The U.S. economy expanded at an annualized 4.1 percent rate during the second quarter of 2018 — the fastest rate of quarterly growth since the second quarter of 2014, according to an Associated Builders and Contractors analysis of U.S. Bureau of Economic Analysis data recently released.
Nonresidential fixed investment represented an especially important element of second quarter strength in the advance estimate. While overall fixed investment expanded at a 5.4 percent annualized pace, nonresidential fixed investment grew 7.3 percent. The nonresidential sub-component exhibiting the most upward force was structures, which grew at a 13.3 percent annualized pace and by 13.9 percent during the year’s initial quarter.
Today’s data release helps explain why nonresidential contractors continue to report hefty backlog and scramble for human capital. By contrast, the residential segment, which continues to be impacted by rising mortgage rates and the lowest level of housing affordability in a decade, contracted at a 1.1 percent annualized rate and has now shrunk during three of the previous four quarters.
“It is quite remarkable that an economy now in its 10th year of economic expansion is actually gaining steam,” says ABC Chief Economist Anirban Basu. “A host of forces are at work, including elevated levels of confidence among business owners, developers and others who drive investment in America. Meanwhile, the consumer, supported by the strongest labor market in about two decades, continues to reliably contribute to economic growth. The result is an economy that is now on its way to a potential 3 percent growth year.

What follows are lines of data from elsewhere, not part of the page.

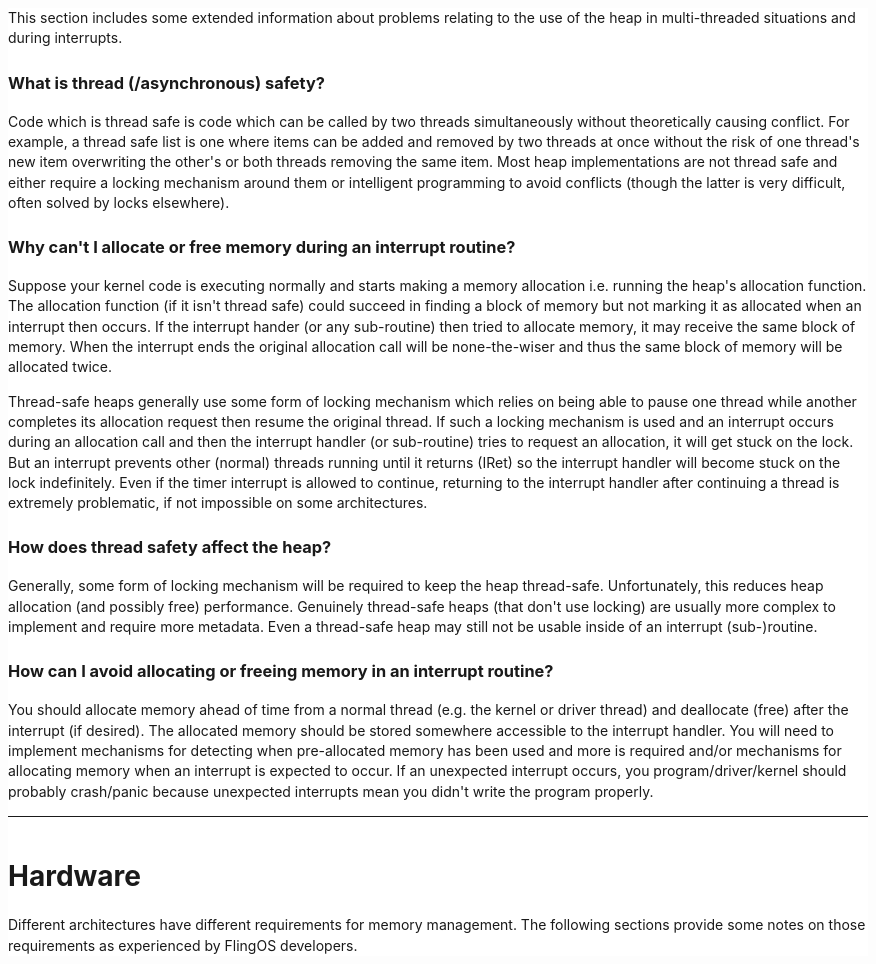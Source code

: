 This section includes some extended information about problems relating to the use of the heap in multi-threaded situations and during interrupts.

### What is thread (/asynchronous) safety?
Code which is thread safe is code which can be called by two threads simultaneously without theoretically causing conflict. For example, a thread safe list is one where items can be added and removed by two threads at once without the risk of one thread's new item overwriting the other's or both threads removing the same item. Most heap implementations are not thread safe and either require a locking mechanism around them or intelligent programming to avoid conflicts (though the latter is very difficult, often solved by locks elsewhere).

### Why can't I allocate or free memory during an interrupt routine?
Suppose your kernel code is executing normally and starts making a memory allocation i.e. running the heap's allocation function. The allocation function (if it isn't thread safe) could succeed in finding a block of memory but not marking it as allocated when an interrupt then occurs. If the interrupt hander (or any sub-routine) then tried to allocate memory, it may receive the same block of memory. When the interrupt ends the original allocation call will be none-the-wiser and thus the same block of memory will be allocated twice.

Thread-safe heaps generally use some form of locking mechanism which relies on being able to pause one thread while another completes its allocation request then resume the original thread. If such a locking mechanism is used and an interrupt occurs during an allocation call and then the interrupt handler (or sub-routine) tries to request an allocation, it will get stuck on the lock. But an interrupt prevents other (normal) threads running until it returns (IRet) so the interrupt handler will become stuck on the lock indefinitely. Even if the timer interrupt is allowed to continue, returning to the interrupt handler after continuing a thread is extremely problematic, if not impossible on some architectures.

### How does thread safety affect the heap?
Generally, some form of locking mechanism will be required to keep the heap thread-safe. Unfortunately, this reduces heap allocation (and possibly free) performance. Genuinely thread-safe heaps (that don't use locking) are usually more complex to implement and require more metadata. Even a thread-safe heap may still not be usable inside of an interrupt (sub-)routine.

### How can I avoid allocating or freeing memory in an interrupt routine?
You should allocate memory ahead of time from a normal thread (e.g. the kernel or driver thread) and deallocate (free) after the interrupt (if desired). The allocated memory should be stored somewhere accessible to the interrupt handler. You will need to implement mechanisms for detecting when pre-allocated memory has been used and more is required and/or mechanisms for allocating memory when an interrupt is expected to occur. If an unexpected interrupt occurs, you program/driver/kernel should probably crash/panic because unexpected interrupts mean you didn't write the program properly.

---

# Hardware

Different architectures have different requirements for memory management. The following sections provide some notes on those requirements as experienced by FlingOS developers.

“As always, there are reasons to temper optimism,” says Basu. “Some of second quarter growth was driven by aggressive purchases of American output (e.g. soybeans) in advance of the imposition of retaliatory tariffs. That helped bulk up exports, but that pattern may not continue during the third quarter. The rapidly expanding economy is also serving to exacerbate inflationary pressures, which in turn are likely to drive borrowing costs higher. In other words, today’s strong economic growth may translate into weaker economic growth at some point in the future, and there is plenty of precedent for such a dynamic."